Return copies of the lines below that mention "forrest".
◆ ◆ ◆ ◆ ◆ ◆ ◆
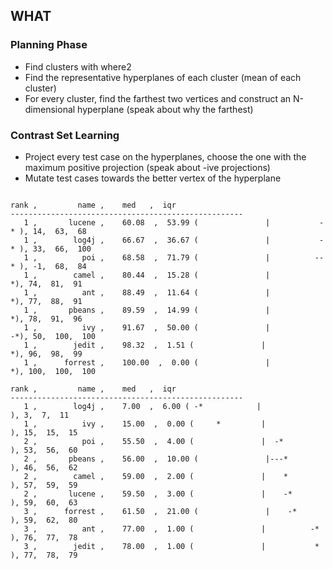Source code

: ## WHAT


### Planning Phase

+ Find clusters with where2
+ Find the representative hyperplanes of each cluster (mean of each cluster)
+ For every cluster, find the farthest two vertices and construct an N-dimensional hyperplane (speak about why the farthest)

### Contrast Set Learning

+ Project every test case on the hyperplanes, choose the one with the maximum positive projection (speak about -ive projections)
+ Mutate test cases towards the better vertex of the hyperplane
```

rank ,         name ,    med   ,  iqr
----------------------------------------------------
   1 ,       lucene ,    60.08  ,  53.99 (               |           -* ), 14,  63,  68
   1 ,        log4j ,    66.67  ,  36.67 (               |           -* ), 33,  66,  100
   1 ,          poi ,    68.58  ,  71.79 (               |          --* ), -1,  68,  84
   1 ,        camel ,    80.44  ,  15.28 (               |             *), 74,  81,  91
   1 ,          ant ,    88.49  ,  11.64 (               |             *), 77,  88,  91
   1 ,       pbeans ,    89.59  ,  14.99 (               |             *), 78,  91,  96
   1 ,          ivy ,    91.67  ,  50.00 (               |            -*), 50,  100,  100
   1 ,        jedit ,    98.32  ,  1.51 (               |             *), 96,  98,  99
   1 ,      forrest ,    100.00  ,  0.00 (               |             *), 100,  100,  100

rank ,         name ,    med   ,  iqr
----------------------------------------------------
   1 ,        log4j ,    7.00  ,  6.00 ( -*            |              ), 3,  7,  11
   1 ,          ivy ,    15.00  ,  0.00 (     *         |              ), 15,  15,  15
   2 ,          poi ,    55.50  ,  4.00 (               |  -*          ), 53,  56,  60
   2 ,       pbeans ,    56.00  ,  10.00 (               |---*          ), 46,  56,  62
   2 ,        camel ,    59.00  ,  2.00 (               |    *         ), 57,  59,  59
   2 ,       lucene ,    59.50  ,  3.00 (               |    -*        ), 59,  60,  63
   3 ,      forrest ,    61.50  ,  21.00 (               |    -*        ), 59,  62,  80
   3 ,          ant ,    77.00  ,  1.00 (               |          -*  ), 76,  77,  78
   3 ,        jedit ,    78.00  ,  1.00 (               |           *  ), 77,  78,  79
```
◆ ◆ ◆ ◆ ◆ ◆ ◆
▶ _Result_
   1 ,      forrest ,    100.00  ,  0.00 (               |             *), 100,  100,  100
   3 ,      forrest ,    61.50  ,  21.00 (               |    -*        ), 59,  62,  80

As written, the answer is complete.